She was often the scourge of British broadcasting but former sparring partners paid respectful tribute to the media standards campaigner, Mrs Mary Whitehouse, who has died aged 91.
In her 30-year career as self-styled keeper of public taste and morality, Mrs Whitehouse established the "Clean Up TV" campaign and the National Viewers and Listeners that would see her count the swear words during television programmes and then challenge broadcasters to justify the content.
Mrs Whitehouse, who died after a long illness at an Essex nursing home, undoubtedly had the support of many older viewers who shared her concerns about pornography and public standards.
In 1976 when she secured the conviction for blasphemy of the editor of Gay News for publishing a poem on the sexual feelings a Roman centurion felt for Christ on the cross.
Former Channel 4 chief executive, Lord Grade, praised her as "courageous" but ineffectual: "She represented a view that people would like to see on television, a world that was idealistic and not the world as we know it."
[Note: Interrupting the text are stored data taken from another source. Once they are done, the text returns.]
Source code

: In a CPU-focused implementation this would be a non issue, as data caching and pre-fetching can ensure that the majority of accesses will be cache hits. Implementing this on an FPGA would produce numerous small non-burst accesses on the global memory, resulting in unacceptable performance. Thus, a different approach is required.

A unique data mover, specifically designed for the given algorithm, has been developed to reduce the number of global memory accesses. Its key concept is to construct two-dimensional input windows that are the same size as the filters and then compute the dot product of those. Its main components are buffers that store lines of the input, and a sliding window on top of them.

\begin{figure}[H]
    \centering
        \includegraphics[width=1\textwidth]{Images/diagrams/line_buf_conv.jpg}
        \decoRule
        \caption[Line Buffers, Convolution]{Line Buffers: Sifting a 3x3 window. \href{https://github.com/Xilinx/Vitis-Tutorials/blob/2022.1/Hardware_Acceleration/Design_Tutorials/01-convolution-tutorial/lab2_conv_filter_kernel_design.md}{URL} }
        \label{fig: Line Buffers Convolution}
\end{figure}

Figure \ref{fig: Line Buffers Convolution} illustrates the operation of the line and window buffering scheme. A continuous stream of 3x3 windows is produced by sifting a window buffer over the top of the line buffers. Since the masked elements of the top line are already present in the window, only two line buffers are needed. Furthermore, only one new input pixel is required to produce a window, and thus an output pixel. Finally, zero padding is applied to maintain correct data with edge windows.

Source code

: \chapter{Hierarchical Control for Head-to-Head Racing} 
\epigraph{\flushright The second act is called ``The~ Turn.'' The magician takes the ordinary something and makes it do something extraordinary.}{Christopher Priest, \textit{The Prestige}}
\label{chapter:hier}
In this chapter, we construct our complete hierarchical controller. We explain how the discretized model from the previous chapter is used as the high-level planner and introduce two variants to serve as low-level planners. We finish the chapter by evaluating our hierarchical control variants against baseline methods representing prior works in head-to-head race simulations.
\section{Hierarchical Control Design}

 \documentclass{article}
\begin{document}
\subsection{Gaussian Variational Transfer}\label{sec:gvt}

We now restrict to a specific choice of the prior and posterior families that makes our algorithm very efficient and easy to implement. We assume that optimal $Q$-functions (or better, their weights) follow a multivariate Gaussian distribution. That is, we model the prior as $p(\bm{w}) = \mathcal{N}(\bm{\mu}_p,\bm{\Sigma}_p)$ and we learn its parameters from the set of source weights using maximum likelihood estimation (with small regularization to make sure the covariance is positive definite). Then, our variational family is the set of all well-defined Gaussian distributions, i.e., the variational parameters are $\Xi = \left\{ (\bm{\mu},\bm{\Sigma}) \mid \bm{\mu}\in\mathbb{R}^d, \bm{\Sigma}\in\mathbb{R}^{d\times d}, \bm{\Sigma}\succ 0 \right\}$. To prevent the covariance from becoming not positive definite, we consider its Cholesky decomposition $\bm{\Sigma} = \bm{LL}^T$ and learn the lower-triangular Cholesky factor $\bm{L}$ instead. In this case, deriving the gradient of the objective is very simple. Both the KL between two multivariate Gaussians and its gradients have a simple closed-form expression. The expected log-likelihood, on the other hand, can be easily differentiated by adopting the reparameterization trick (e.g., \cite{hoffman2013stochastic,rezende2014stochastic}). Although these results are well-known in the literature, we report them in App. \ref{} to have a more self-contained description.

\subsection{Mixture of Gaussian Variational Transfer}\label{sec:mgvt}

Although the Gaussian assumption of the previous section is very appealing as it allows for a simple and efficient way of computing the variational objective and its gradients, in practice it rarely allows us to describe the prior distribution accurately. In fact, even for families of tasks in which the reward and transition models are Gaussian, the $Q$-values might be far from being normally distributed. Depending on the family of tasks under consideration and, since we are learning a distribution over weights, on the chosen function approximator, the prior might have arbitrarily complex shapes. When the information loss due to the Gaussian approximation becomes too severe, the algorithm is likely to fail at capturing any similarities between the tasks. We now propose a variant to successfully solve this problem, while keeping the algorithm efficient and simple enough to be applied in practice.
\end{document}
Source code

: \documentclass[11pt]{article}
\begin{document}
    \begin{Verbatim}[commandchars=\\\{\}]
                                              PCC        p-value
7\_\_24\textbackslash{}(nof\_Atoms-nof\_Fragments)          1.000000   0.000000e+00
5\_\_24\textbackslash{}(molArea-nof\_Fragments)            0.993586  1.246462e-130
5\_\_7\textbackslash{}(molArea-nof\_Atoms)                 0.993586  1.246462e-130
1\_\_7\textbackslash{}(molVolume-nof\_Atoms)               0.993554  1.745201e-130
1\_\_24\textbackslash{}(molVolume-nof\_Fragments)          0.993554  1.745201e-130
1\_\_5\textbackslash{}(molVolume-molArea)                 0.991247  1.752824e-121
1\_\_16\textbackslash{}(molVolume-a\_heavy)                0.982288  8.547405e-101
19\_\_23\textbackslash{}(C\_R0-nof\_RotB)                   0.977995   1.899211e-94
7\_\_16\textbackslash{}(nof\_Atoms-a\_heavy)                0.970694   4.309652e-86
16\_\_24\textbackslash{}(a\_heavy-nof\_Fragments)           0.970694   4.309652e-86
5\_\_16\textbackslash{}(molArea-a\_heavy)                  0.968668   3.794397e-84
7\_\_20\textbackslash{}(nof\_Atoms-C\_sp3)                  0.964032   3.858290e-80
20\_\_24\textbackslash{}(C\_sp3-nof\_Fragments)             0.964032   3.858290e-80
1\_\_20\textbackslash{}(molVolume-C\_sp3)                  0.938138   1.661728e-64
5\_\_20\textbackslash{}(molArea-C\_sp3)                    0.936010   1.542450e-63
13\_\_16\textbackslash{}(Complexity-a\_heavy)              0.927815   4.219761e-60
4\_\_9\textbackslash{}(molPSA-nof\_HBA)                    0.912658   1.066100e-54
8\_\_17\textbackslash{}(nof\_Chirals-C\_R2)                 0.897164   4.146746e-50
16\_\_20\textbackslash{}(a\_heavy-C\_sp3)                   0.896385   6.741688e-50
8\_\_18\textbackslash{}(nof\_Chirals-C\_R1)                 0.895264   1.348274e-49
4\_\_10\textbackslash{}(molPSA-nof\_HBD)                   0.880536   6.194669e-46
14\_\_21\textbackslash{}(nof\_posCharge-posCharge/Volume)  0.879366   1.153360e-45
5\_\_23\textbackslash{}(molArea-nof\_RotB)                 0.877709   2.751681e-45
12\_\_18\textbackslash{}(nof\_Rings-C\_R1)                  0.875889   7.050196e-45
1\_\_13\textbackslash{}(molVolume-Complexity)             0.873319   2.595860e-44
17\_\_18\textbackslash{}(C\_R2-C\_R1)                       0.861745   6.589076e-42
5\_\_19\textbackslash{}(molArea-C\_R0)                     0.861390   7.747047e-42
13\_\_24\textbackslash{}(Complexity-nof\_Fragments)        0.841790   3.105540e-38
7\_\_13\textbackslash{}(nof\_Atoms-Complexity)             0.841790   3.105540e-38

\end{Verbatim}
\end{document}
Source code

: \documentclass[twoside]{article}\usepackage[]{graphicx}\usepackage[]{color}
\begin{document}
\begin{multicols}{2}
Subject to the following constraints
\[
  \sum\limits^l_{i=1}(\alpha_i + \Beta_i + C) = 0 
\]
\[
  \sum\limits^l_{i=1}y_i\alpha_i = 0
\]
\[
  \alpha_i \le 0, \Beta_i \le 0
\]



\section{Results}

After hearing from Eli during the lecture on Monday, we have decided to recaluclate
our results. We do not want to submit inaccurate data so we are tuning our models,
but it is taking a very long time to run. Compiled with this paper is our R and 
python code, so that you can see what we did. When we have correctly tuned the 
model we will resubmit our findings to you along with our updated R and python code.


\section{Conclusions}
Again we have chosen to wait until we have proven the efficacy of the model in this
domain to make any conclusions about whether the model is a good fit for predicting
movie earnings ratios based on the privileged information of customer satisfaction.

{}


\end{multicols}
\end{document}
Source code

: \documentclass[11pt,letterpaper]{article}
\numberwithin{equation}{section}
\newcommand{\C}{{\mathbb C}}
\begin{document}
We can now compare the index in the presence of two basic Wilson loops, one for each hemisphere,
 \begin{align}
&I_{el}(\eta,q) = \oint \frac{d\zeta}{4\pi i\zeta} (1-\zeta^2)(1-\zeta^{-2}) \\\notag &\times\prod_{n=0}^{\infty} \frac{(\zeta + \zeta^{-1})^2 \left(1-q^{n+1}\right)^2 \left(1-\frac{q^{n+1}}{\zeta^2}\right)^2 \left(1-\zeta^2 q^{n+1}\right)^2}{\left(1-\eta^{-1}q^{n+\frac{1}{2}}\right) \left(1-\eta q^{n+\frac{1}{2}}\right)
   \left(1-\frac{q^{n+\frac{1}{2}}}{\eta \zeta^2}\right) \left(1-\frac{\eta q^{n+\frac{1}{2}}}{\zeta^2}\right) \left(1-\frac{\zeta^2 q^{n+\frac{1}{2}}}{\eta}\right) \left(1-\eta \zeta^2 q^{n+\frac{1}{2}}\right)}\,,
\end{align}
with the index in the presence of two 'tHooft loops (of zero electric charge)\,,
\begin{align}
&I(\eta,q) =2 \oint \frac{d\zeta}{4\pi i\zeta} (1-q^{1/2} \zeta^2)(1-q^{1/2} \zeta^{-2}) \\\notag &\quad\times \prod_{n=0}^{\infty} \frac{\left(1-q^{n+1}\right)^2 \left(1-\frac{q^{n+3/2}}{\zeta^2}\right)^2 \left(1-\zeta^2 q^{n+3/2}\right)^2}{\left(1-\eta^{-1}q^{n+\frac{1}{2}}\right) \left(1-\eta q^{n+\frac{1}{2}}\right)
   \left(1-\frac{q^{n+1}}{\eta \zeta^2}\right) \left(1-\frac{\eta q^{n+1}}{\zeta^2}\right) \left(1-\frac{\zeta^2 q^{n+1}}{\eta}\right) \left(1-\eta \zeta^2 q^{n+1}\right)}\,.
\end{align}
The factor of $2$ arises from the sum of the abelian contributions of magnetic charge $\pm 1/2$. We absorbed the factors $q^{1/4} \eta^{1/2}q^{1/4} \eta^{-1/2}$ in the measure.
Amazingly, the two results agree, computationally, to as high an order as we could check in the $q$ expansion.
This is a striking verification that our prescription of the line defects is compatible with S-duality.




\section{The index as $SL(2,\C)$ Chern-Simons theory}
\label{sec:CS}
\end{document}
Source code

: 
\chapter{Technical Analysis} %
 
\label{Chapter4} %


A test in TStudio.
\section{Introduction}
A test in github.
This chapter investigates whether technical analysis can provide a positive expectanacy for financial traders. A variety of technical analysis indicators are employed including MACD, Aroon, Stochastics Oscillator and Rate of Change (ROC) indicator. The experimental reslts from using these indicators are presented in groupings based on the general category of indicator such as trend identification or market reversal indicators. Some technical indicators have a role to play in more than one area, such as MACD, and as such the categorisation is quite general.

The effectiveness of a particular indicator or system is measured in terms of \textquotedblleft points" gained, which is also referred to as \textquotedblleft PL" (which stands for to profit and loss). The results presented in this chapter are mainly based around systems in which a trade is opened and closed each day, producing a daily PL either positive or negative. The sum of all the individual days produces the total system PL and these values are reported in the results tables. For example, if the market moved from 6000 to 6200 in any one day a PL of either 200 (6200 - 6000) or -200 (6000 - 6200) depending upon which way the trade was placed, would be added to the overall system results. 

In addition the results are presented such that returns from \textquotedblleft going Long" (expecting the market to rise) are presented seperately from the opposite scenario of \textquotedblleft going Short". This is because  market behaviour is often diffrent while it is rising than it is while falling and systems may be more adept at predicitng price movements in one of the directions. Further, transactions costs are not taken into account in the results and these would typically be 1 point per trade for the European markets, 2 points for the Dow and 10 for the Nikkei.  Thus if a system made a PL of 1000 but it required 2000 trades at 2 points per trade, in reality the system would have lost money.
In an interview in the Guardian earlier this year, Mrs Whitehouse, whose influence was so pervasive in the 1980s that she persuaded former prime minister, Baroness Thatcher, to establish a taste and decency broadcasting watchdog, explained the success behind her public achievements. "I was successful professionally, I was a wife, I was a mother and I found that I could get on my feet and say what I wanted to say."